Task to complete –
Of the lines listed below, return exactly those that run from the line containing "चतुर्थी विज्ञेया किलासश्चित्रभूमिका॥८७॥**" through the line containing "समानस्तेन कथ्यते ।**", both included.

Records supplied –
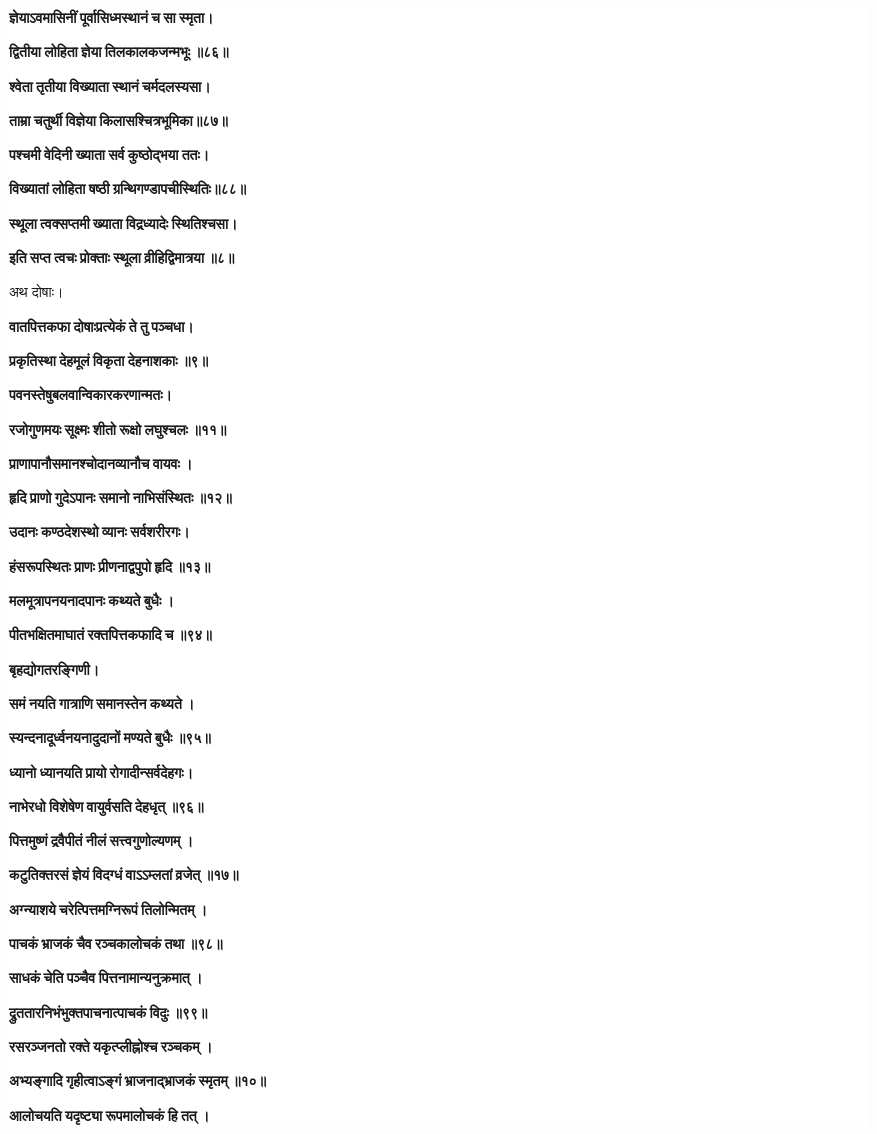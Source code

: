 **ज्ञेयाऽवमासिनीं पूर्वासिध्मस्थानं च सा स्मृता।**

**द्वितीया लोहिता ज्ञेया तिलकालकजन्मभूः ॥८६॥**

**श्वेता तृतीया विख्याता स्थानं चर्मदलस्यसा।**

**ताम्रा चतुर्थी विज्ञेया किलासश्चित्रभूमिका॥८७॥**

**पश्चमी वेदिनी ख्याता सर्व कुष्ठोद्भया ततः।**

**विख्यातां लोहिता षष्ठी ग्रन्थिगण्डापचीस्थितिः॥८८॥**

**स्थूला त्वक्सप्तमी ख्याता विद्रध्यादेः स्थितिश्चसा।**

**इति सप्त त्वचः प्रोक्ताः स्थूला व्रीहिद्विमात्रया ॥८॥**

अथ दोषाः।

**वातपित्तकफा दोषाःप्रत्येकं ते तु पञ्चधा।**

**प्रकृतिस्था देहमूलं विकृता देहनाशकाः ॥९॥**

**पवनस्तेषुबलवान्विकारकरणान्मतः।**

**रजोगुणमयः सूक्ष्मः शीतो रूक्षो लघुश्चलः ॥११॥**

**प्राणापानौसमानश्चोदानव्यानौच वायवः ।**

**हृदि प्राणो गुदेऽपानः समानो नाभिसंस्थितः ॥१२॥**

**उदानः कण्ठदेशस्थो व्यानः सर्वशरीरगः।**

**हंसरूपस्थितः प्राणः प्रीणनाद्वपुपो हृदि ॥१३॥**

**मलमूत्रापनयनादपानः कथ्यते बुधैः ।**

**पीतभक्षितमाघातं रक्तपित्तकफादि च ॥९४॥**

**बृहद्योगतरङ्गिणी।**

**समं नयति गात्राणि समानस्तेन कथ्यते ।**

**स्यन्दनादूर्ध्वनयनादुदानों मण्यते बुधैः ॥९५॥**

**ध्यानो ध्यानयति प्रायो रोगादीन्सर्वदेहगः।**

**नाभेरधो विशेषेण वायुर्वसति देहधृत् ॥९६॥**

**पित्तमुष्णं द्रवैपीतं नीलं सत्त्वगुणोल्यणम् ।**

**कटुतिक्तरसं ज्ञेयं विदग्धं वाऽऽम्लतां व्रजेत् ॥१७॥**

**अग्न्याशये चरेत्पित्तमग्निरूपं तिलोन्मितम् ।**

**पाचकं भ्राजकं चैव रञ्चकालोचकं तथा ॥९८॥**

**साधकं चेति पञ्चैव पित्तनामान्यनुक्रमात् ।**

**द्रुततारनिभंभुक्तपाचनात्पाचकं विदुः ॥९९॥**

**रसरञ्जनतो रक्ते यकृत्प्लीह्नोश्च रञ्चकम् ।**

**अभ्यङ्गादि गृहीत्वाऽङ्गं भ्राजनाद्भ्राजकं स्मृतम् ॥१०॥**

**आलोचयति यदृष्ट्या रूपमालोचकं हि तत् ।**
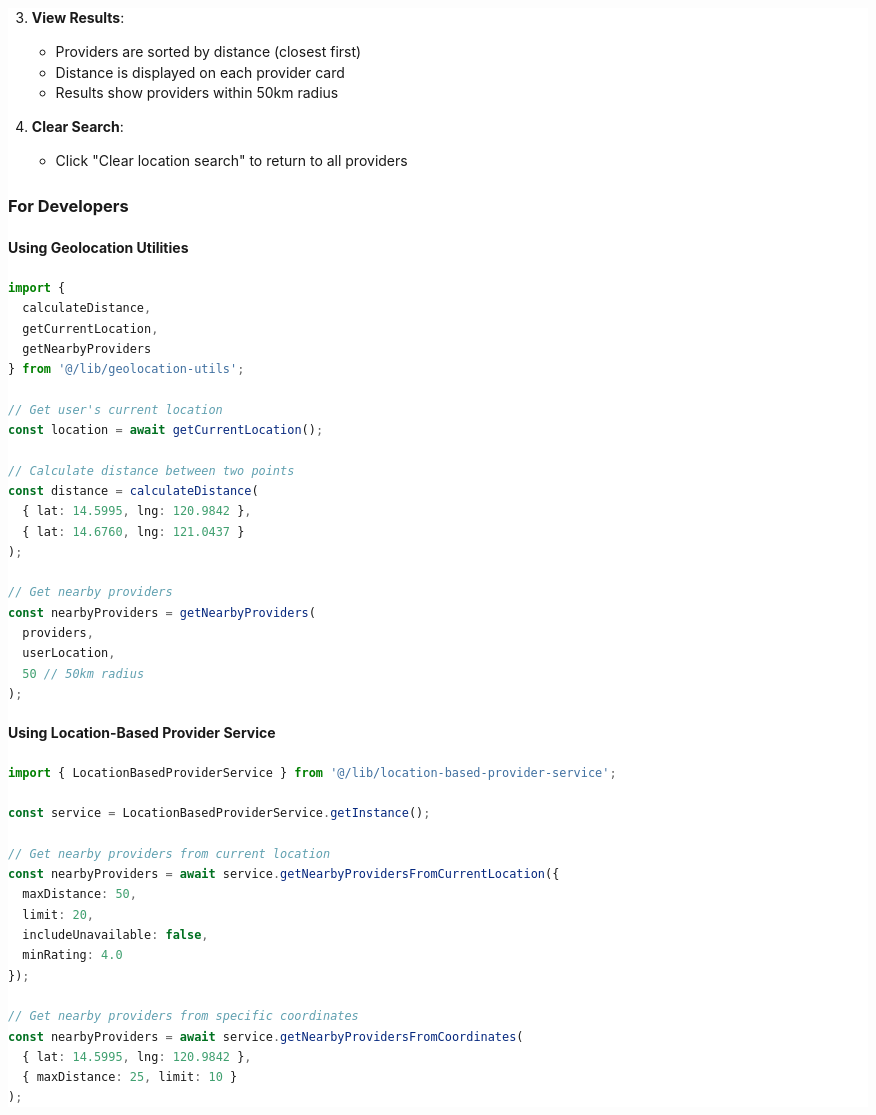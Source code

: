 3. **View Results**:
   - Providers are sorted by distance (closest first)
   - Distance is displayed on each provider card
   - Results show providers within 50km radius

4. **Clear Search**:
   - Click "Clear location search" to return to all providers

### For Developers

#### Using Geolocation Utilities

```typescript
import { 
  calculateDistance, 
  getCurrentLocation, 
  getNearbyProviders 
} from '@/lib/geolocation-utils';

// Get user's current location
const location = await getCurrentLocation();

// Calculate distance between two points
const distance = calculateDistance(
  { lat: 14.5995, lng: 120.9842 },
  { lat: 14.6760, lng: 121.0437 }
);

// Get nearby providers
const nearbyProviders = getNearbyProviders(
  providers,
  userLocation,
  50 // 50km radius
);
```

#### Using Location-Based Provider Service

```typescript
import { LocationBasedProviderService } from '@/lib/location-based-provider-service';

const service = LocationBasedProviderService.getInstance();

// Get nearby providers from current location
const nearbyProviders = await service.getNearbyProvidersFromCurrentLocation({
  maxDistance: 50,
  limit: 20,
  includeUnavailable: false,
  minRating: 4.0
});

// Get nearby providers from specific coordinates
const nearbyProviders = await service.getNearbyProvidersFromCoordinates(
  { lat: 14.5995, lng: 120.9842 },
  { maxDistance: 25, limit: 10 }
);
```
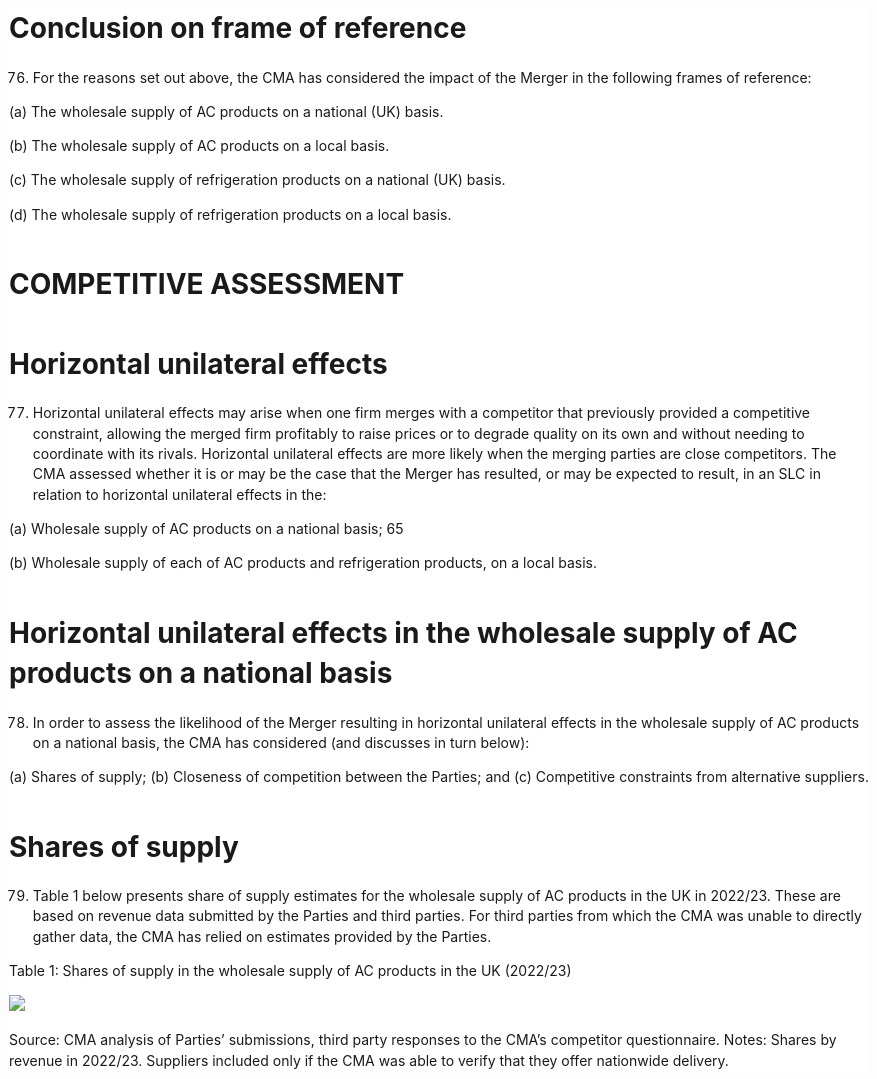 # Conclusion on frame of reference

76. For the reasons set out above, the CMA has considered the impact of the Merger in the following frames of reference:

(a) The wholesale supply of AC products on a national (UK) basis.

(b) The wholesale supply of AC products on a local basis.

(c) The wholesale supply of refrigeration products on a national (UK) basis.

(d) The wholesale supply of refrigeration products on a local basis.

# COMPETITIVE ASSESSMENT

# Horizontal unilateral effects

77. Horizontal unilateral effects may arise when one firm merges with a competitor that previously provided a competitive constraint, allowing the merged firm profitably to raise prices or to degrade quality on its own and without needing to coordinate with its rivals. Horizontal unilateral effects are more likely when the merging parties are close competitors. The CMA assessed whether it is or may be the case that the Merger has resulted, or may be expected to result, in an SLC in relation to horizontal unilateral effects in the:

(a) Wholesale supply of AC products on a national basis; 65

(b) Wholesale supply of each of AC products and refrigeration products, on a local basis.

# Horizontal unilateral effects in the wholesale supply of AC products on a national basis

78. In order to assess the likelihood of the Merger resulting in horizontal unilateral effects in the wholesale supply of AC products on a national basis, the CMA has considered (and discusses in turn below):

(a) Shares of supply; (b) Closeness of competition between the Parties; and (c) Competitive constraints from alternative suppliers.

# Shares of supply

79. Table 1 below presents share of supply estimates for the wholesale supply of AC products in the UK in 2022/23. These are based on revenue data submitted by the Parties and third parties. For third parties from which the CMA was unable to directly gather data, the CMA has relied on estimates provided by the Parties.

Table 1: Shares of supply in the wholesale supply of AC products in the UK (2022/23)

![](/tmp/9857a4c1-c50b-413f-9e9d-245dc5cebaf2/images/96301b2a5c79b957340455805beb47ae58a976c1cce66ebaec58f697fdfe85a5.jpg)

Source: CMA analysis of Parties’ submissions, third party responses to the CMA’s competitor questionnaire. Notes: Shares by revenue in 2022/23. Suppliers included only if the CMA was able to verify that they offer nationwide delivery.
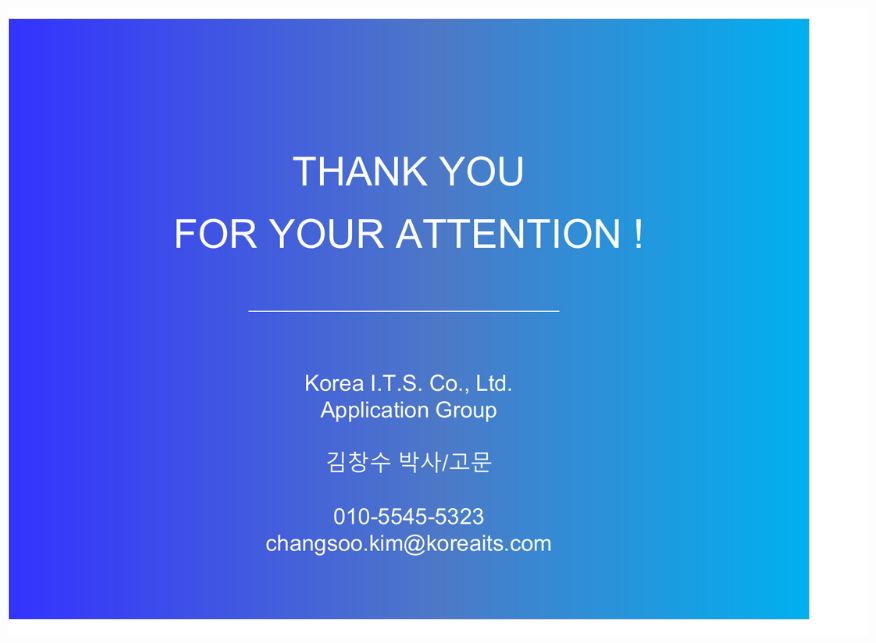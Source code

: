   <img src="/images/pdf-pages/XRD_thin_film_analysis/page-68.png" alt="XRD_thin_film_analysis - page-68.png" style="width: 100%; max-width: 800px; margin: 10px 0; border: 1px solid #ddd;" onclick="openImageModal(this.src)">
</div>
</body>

Solution below –
**ताम्रा चतुर्थी विज्ञेया किलासश्चित्रभूमिका॥८७॥**

**पश्चमी वेदिनी ख्याता सर्व कुष्ठोद्भया ततः।**

**विख्यातां लोहिता षष्ठी ग्रन्थिगण्डापचीस्थितिः॥८८॥**

**स्थूला त्वक्सप्तमी ख्याता विद्रध्यादेः स्थितिश्चसा।**

**इति सप्त त्वचः प्रोक्ताः स्थूला व्रीहिद्विमात्रया ॥८॥**

अथ दोषाः।

**वातपित्तकफा दोषाःप्रत्येकं ते तु पञ्चधा।**

**प्रकृतिस्था देहमूलं विकृता देहनाशकाः ॥९॥**

**पवनस्तेषुबलवान्विकारकरणान्मतः।**

**रजोगुणमयः सूक्ष्मः शीतो रूक्षो लघुश्चलः ॥११॥**

**प्राणापानौसमानश्चोदानव्यानौच वायवः ।**

**हृदि प्राणो गुदेऽपानः समानो नाभिसंस्थितः ॥१२॥**

**उदानः कण्ठदेशस्थो व्यानः सर्वशरीरगः।**

**हंसरूपस्थितः प्राणः प्रीणनाद्वपुपो हृदि ॥१३॥**

**मलमूत्रापनयनादपानः कथ्यते बुधैः ।**

**पीतभक्षितमाघातं रक्तपित्तकफादि च ॥९४॥**

**बृहद्योगतरङ्गिणी।**

**समं नयति गात्राणि समानस्तेन कथ्यते ।**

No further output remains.